MyTutor Updates

Key takeaways from our Pride webinar

To celebrate Pride month, we hosted a webinar about Inclusivity in the Classroom. Guest speaker Mahlon Evans-Sinclair (an educator and Equality, Diversity and Inclusion facilitator) spoke to us about the importance of creating an inclusive environment, and how to apply that to tutoring.

Mahlon covered loads of great topics, but here are three questions asked by our audience that we thought we’d share:

I’m a non-binary person and I’m often referred to as “miss” by my tutees – it’s something that’s obviously became a habit through their life at school but it makes me super uncomfortable. I ask them to refer to me just by my first name, but they often forget and I’m never sure whether to offer them the alternative of “Mx”. Should I keep pushing the first name or just offer the alternative?

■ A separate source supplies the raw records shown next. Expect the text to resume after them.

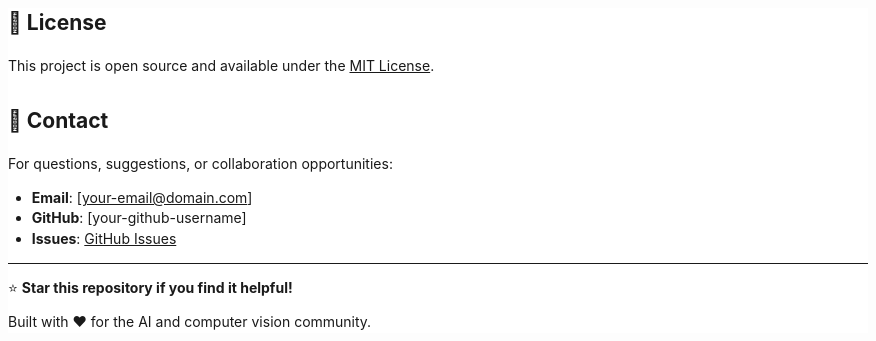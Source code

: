 ## 📜 License

This project is open source and available under the [MIT License](LICENSE).

## 📧 Contact

For questions, suggestions, or collaboration opportunities:
- **Email**: [your-email@domain.com]
- **GitHub**: [your-github-username]
- **Issues**: [GitHub Issues](https://github.com/[your-username]/ai-image-editor/issues)

---

⭐ **Star this repository if you find it helpful!**

Built with ❤️ for the AI and computer vision community.
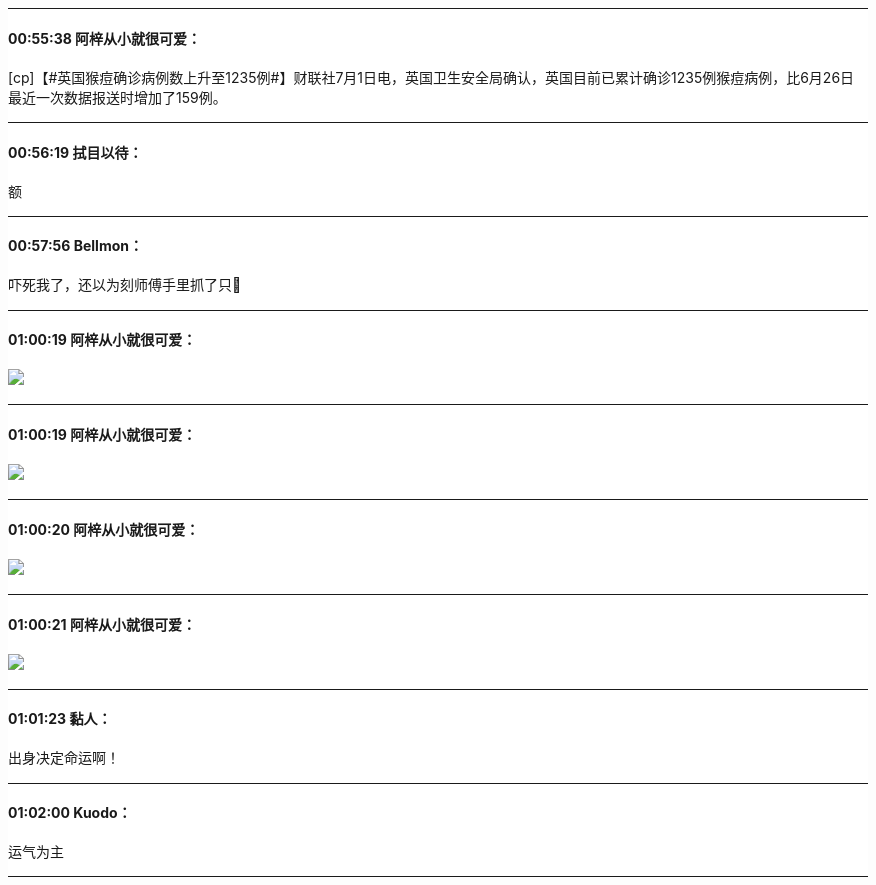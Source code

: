 *****

#### 00:55:38  阿梓从小就很可爱：

[cp]【#英国猴痘确诊病例数上升至1235例#】财联社7月1日电，英国卫生安全局确认，英国目前已累计确诊1235例猴痘病例，比6月26日最近一次数据报送时增加了159例。

*****

#### 00:56:19  拭目以待：

额

*****

#### 00:57:56  Bellmon：

吓死我了，还以为刻师傅手里抓了只🐸

*****

#### 01:00:19  阿梓从小就很可爱：

![](http://gchat.qpic.cn/gchatpic_new/2146751274/3959642106-2252360337-A3AC2D47DB1E9849219E6F4F378A5662/0?term=2")

*****

#### 01:00:19  阿梓从小就很可爱：

![](http://gchat.qpic.cn/gchatpic_new/2146751274/3959642106-3073964060-623A384EFFCF3927715477EC0B7E86FC/0?term=2")

*****

#### 01:00:20  阿梓从小就很可爱：

![](http://gchat.qpic.cn/gchatpic_new/2146751274/3959642106-3016085024-A320EE617E2D689192E0BB71F652157A/0?term=2")

*****

#### 01:00:21  阿梓从小就很可爱：

![](http://gchat.qpic.cn/gchatpic_new/2146751274/3959642106-2629063379-92C35C2939BAED2DFF9DDD8CD2177FC6/0?term=2")

*****

#### 01:01:23  黏人：

出身决定命运啊！

*****

#### 01:02:00  Kuodo：

运气为主

*****

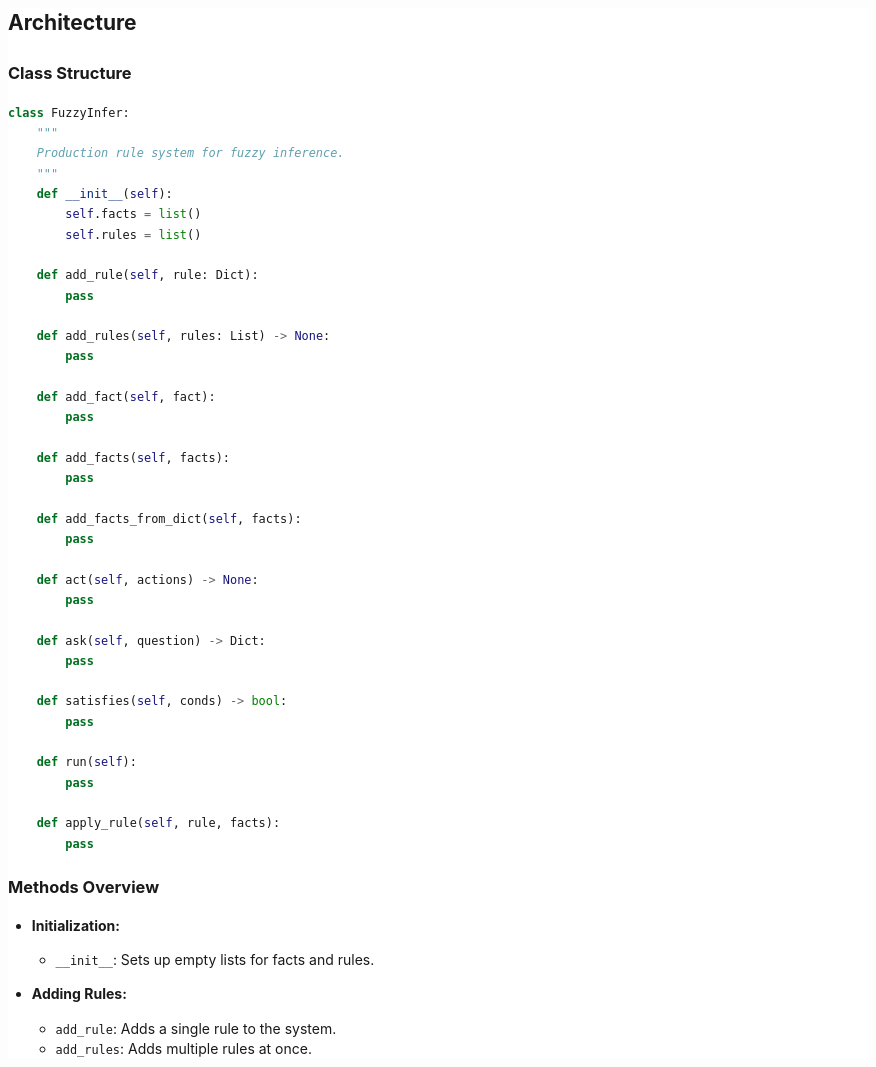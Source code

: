 ## Architecture

### Class Structure

```python
class FuzzyInfer:
    """
    Production rule system for fuzzy inference.
    """
    def __init__(self):
        self.facts = list()
        self.rules = list()
    
    def add_rule(self, rule: Dict):
        pass
    
    def add_rules(self, rules: List) -> None:
        pass
    
    def add_fact(self, fact):
        pass
    
    def add_facts(self, facts):
        pass
    
    def add_facts_from_dict(self, facts):
        pass
    
    def act(self, actions) -> None:
        pass
    
    def ask(self, question) -> Dict:
        pass
    
    def satisfies(self, conds) -> bool:
        pass
    
    def run(self):
        pass
    
    def apply_rule(self, rule, facts):
        pass
```

### Methods Overview

- **Initialization:**
  - `__init__`: Sets up empty lists for facts and rules.

- **Adding Rules:**
  - `add_rule`: Adds a single rule to the system.
  - `add_rules`: Adds multiple rules at once.
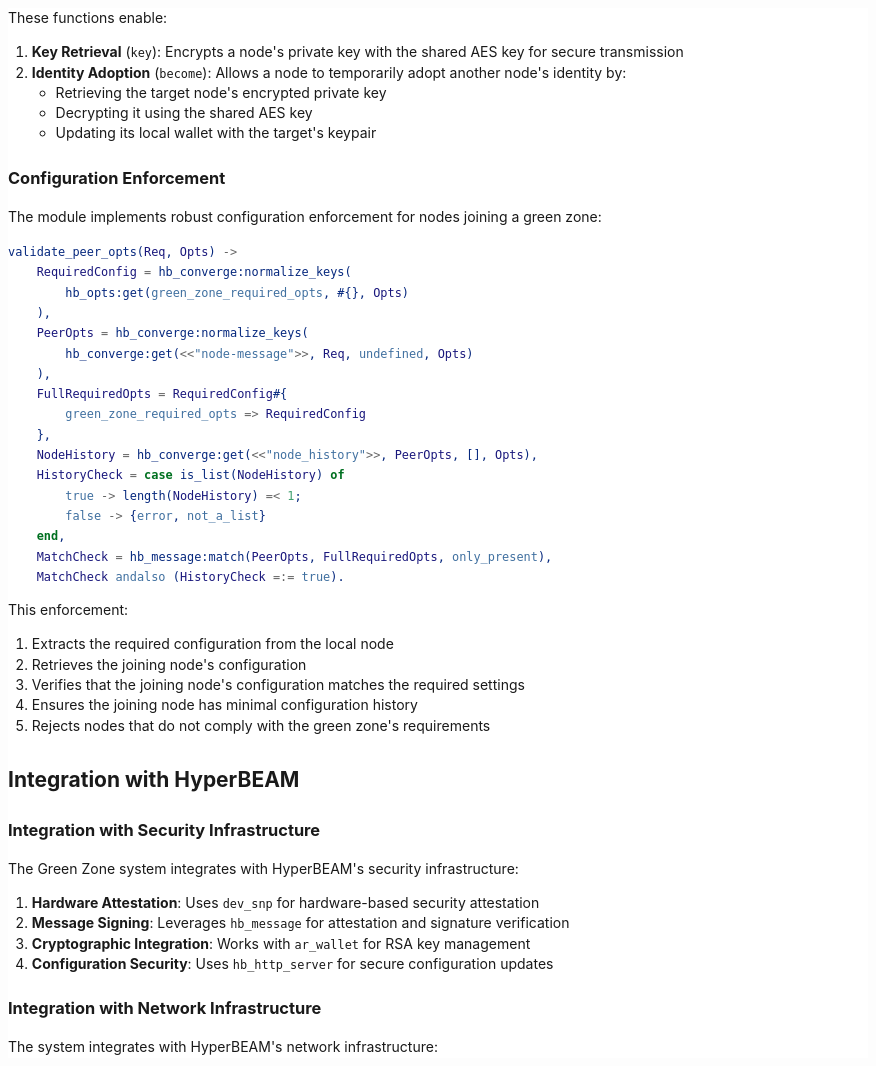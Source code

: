 These functions enable:
1. **Key Retrieval** (`key`): Encrypts a node's private key with the shared AES key for secure transmission
2. **Identity Adoption** (`become`): Allows a node to temporarily adopt another node's identity by:
   - Retrieving the target node's encrypted private key
   - Decrypting it using the shared AES key
   - Updating its local wallet with the target's keypair

### Configuration Enforcement

The module implements robust configuration enforcement for nodes joining a green zone:

```erlang
validate_peer_opts(Req, Opts) ->
    RequiredConfig = hb_converge:normalize_keys(
        hb_opts:get(green_zone_required_opts, #{}, Opts)
    ),
    PeerOpts = hb_converge:normalize_keys(
        hb_converge:get(<<"node-message">>, Req, undefined, Opts)
    ),
    FullRequiredOpts = RequiredConfig#{
        green_zone_required_opts => RequiredConfig
    },
    NodeHistory = hb_converge:get(<<"node_history">>, PeerOpts, [], Opts),
    HistoryCheck = case is_list(NodeHistory) of
        true -> length(NodeHistory) =< 1;
        false -> {error, not_a_list}
    end,
    MatchCheck = hb_message:match(PeerOpts, FullRequiredOpts, only_present),
    MatchCheck andalso (HistoryCheck =:= true).
```

This enforcement:
1. Extracts the required configuration from the local node
2. Retrieves the joining node's configuration
3. Verifies that the joining node's configuration matches the required settings
4. Ensures the joining node has minimal configuration history
5. Rejects nodes that do not comply with the green zone's requirements

## Integration with HyperBEAM

### Integration with Security Infrastructure

The Green Zone system integrates with HyperBEAM's security infrastructure:

1. **Hardware Attestation**: Uses `dev_snp` for hardware-based security attestation
2. **Message Signing**: Leverages `hb_message` for attestation and signature verification
3. **Cryptographic Integration**: Works with `ar_wallet` for RSA key management
4. **Configuration Security**: Uses `hb_http_server` for secure configuration updates

### Integration with Network Infrastructure

The system integrates with HyperBEAM's network infrastructure:
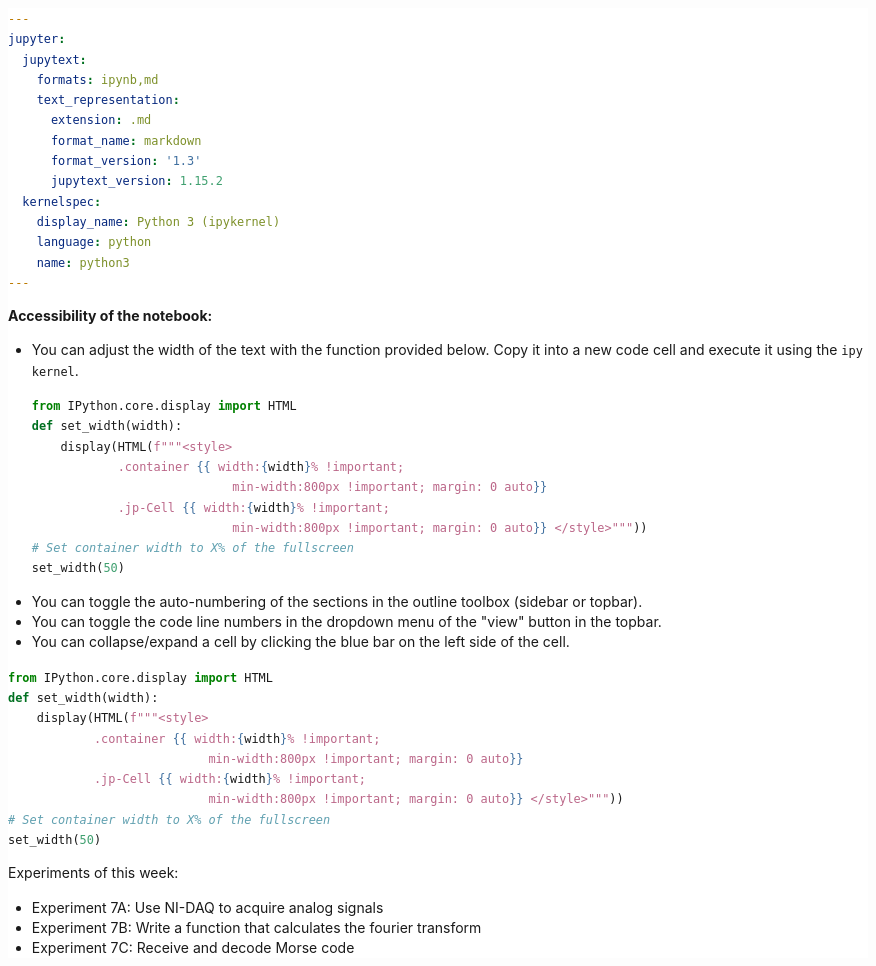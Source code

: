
 ```yaml
---
jupyter:
  jupytext:
    formats: ipynb,md
    text_representation:
      extension: .md
      format_name: markdown
      format_version: '1.3'
      jupytext_version: 1.15.2
  kernelspec:
    display_name: Python 3 (ipykernel)
    language: python
    name: python3
---
```


<div class="alert alert-block alert-info">

**Accessibility of the notebook:**
- You can adjust the width of the text with the function provided below. Copy it into a new code cell and execute it using the `ipykernel`.
    ```python
    from IPython.core.display import HTML
    def set_width(width):
        display(HTML(f"""<style>  
                .container {{ width:{width}% !important; 
                                min-width:800px !important; margin: 0 auto}} 
                .jp-Cell {{ width:{width}% !important; 
                                min-width:800px !important; margin: 0 auto}} </style>"""))
    # Set container width to X% of the fullscreen 
    set_width(50)
    ```
- You can toggle the auto-numbering of the sections in the outline toolbox (sidebar or topbar).
- You can toggle the code line numbers in the dropdown menu of the "view" button in the topbar. 
- You can collapse/expand a cell by clicking the blue bar on the left side of the cell.

</div>

```python
from IPython.core.display import HTML
def set_width(width):
    display(HTML(f"""<style>  
            .container {{ width:{width}% !important; 
                            min-width:800px !important; margin: 0 auto}} 
            .jp-Cell {{ width:{width}% !important; 
                            min-width:800px !important; margin: 0 auto}} </style>"""))
# Set container width to X% of the fullscreen 
set_width(50)
```

Experiments of this week:
- Experiment 7A: Use NI-DAQ to acquire analog signals 
- Experiment 7B: Write a function that calculates the fourier transform 
- Experiment 7C: Receive and decode Morse code
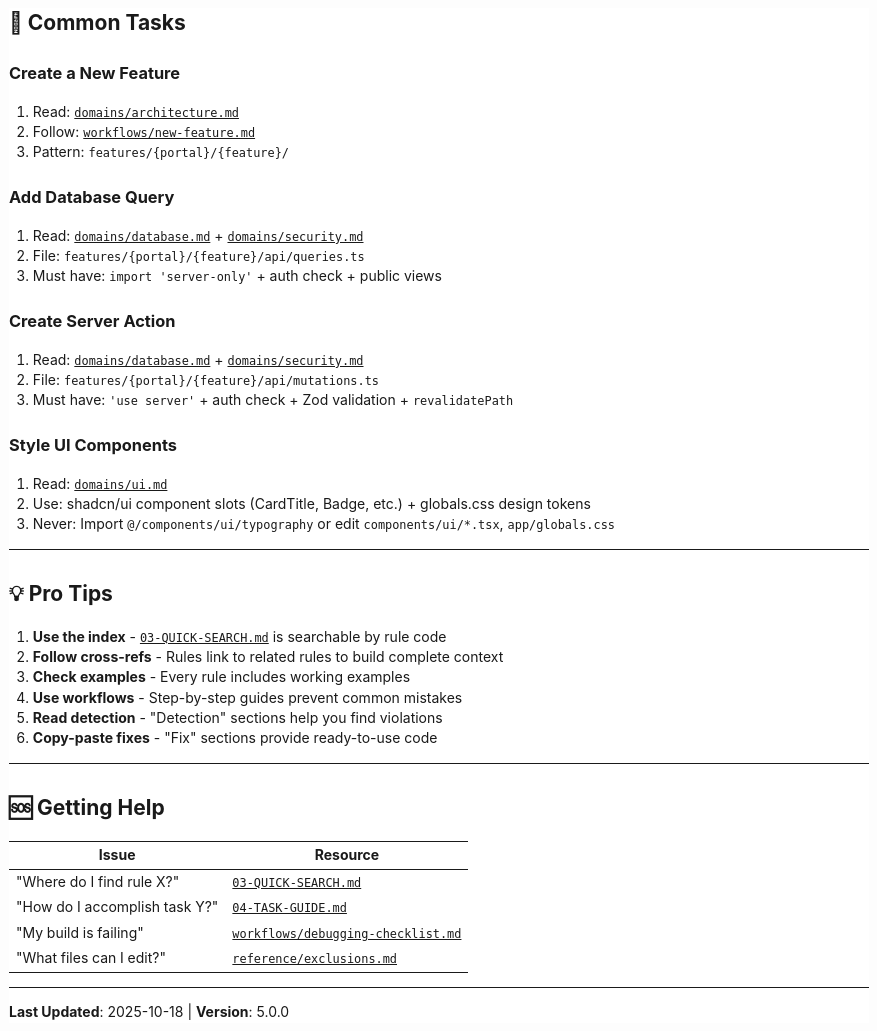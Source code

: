 
## 🎯 Common Tasks

### Create a New Feature
1. Read: [`domains/architecture.md`](./domains/architecture.md)
2. Follow: [`workflows/new-feature.md`](./workflows/new-feature.md)
3. Pattern: `features/{portal}/{feature}/`

### Add Database Query
1. Read: [`domains/database.md`](./domains/database.md) + [`domains/security.md`](./domains/security.md)
2. File: `features/{portal}/{feature}/api/queries.ts`
3. Must have: `import 'server-only'` + auth check + public views

### Create Server Action
1. Read: [`domains/database.md`](./domains/database.md) + [`domains/security.md`](./domains/security.md)
2. File: `features/{portal}/{feature}/api/mutations.ts`
3. Must have: `'use server'` + auth check + Zod validation + `revalidatePath`

### Style UI Components
1. Read: [`domains/ui.md`](./domains/ui.md)
2. Use: shadcn/ui component slots (CardTitle, Badge, etc.) + globals.css design tokens
3. Never: Import `@/components/ui/typography` or edit `components/ui/*.tsx`, `app/globals.css`

---

## 💡 Pro Tips

1. **Use the index** - [`03-QUICK-SEARCH.md`](./03-QUICK-SEARCH.md) is searchable by rule code
2. **Follow cross-refs** - Rules link to related rules to build complete context
3. **Check examples** - Every rule includes working examples
4. **Use workflows** - Step-by-step guides prevent common mistakes
5. **Read detection** - "Detection" sections help you find violations
6. **Copy-paste fixes** - "Fix" sections provide ready-to-use code

---

## 🆘 Getting Help

**Issue** | **Resource**
--- | ---
"Where do I find rule X?" | [`03-QUICK-SEARCH.md`](./03-QUICK-SEARCH.md)
"How do I accomplish task Y?" | [`04-TASK-GUIDE.md`](./04-TASK-GUIDE.md)
"My build is failing" | [`workflows/debugging-checklist.md`](./workflows/debugging-checklist.md)
"What files can I edit?" | [`reference/exclusions.md`](./reference/exclusions.md)

---

**Last Updated**: 2025-10-18 | **Version**: 5.0.0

In the first/opening conversation in this space you can say – “I’m not your teacher so please don’t feel you need to refer to me with that particular prefix of sir/miss, and another reason is because it doesn’t fit me. Like “If you’re going to refer to me as a prefix please use this one or go by my first name.” Like name pronunciations, people may keep forgetting it or not get it right. It might not be intentional, but just remind them from time to time. “Remember you can call me X”, “please remember to call me Y”, “are we okay if you call me something else?”, or “I might remind you from time to time that…” and so on. Put it in their head that they need to take ownership of how they refer to you in that moment!

When you have a quiet insular student, how do you know when they are struggling and generally not okay with things, if they show no emotion?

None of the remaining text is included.